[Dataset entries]
——————————

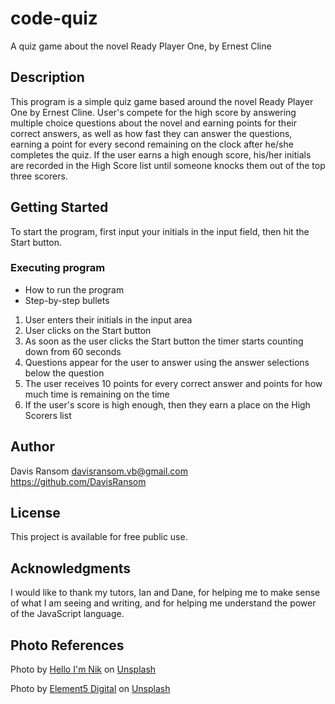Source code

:# code-quiz
A quiz game about the novel Ready Player One, by Ernest Cline

## Description
This program is a simple quiz game based around the novel Ready Player One by Ernest Cline. User's compete for the high score by answering multiple choice questions about the novel and earning points for their correct answers, as well as how fast they can answer the questions, earning a point for every second remaining on the clock after he/she completes the quiz. If the user earns a high enough score, his/her initials are recorded in the High Score list until someone knocks them out of the top three scorers.

## Getting Started
To start the program, first input your initials in the input field, then hit the Start button.

### Executing program
* How to run the program
* Step-by-step bullets
1. User enters their initials in the input area
2. User clicks on the Start button
3. As soon as the user clicks the Start button the timer starts counting down from 60 seconds
4. Questions appear for the user to answer using the answer selections below the question
5. The user receives 10 points for every correct answer and points for how much time is remaining on the time
6. If the user's score is high enough, then they earn a place on the High Scorers list

## Author
Davis Ransom
davisransom.vb@gmail.com
https://github.com/DavisRansom

## License
This project is available for free public use.

## Acknowledgments
I would like to thank my tutors, Ian and Dane, for helping me to make sense of what I am seeing and writing, and for helping me understand the power of the JavaScript language.

## Photo References
Photo by <a href="https://unsplash.com/@helloimnik?utm_source=unsplash&utm_medium=referral&utm_content=creditCopyText">Hello I'm Nik</a> on <a href="https://unsplash.com/s/photos/ready-player-one?utm_source=unsplash&utm_medium=referral&utm_content=creditCopyText">Unsplash</a>
  
Photo by <a href="https://unsplash.com/@element5digital?utm_source=unsplash&utm_medium=referral&utm_content=creditCopyText">Element5 Digital</a> on <a href="https://unsplash.com/s/photos/scoreboard?utm_source=unsplash&utm_medium=referral&utm_content=creditCopyText">Unsplash</a>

——————————

Task details: Write the entries out in full and exactly, omitting every picture.

The answer:
Source code

:# code-quiz
A quiz game about the novel Ready Player One, by Ernest Cline

## Description
This program is a simple quiz game based around the novel Ready Player One by Ernest Cline. User's compete for the high score by answering multiple choice questions about the novel and earning points for their correct answers, as well as how fast they can answer the questions, earning a point for every second remaining on the clock after he/she completes the quiz. If the user earns a high enough score, his/her initials are recorded in the High Score list until someone knocks them out of the top three scorers.

## Getting Started
To start the program, first input your initials in the input field, then hit the Start button.

### Executing program
* How to run the program
* Step-by-step bullets
1. User enters their initials in the input area
2. User clicks on the Start button
3. As soon as the user clicks the Start button the timer starts counting down from 60 seconds
4. Questions appear for the user to answer using the answer selections below the question
5. The user receives 10 points for every correct answer and points for how much time is remaining on the time
6. If the user's score is high enough, then they earn a place on the High Scorers list

## Author
Davis Ransom
davisransom.vb@gmail.com
https://github.com/DavisRansom

## License
This project is available for free public use.

## Acknowledgments
I would like to thank my tutors, Ian and Dane, for helping me to make sense of what I am seeing and writing, and for helping me understand the power of the JavaScript language.

## Photo References
Photo by <a href="https://unsplash.com/@helloimnik?utm_source=unsplash&utm_medium=referral&utm_content=creditCopyText">Hello I'm Nik</a> on <a href="https://unsplash.com/s/photos/ready-player-one?utm_source=unsplash&utm_medium=referral&utm_content=creditCopyText">Unsplash</a>
  
Photo by <a href="https://unsplash.com/@element5digital?utm_source=unsplash&utm_medium=referral&utm_content=creditCopyText">Element5 Digital</a> on <a href="https://unsplash.com/s/photos/scoreboard?utm_source=unsplash&utm_medium=referral&utm_content=creditCopyText">Unsplash</a>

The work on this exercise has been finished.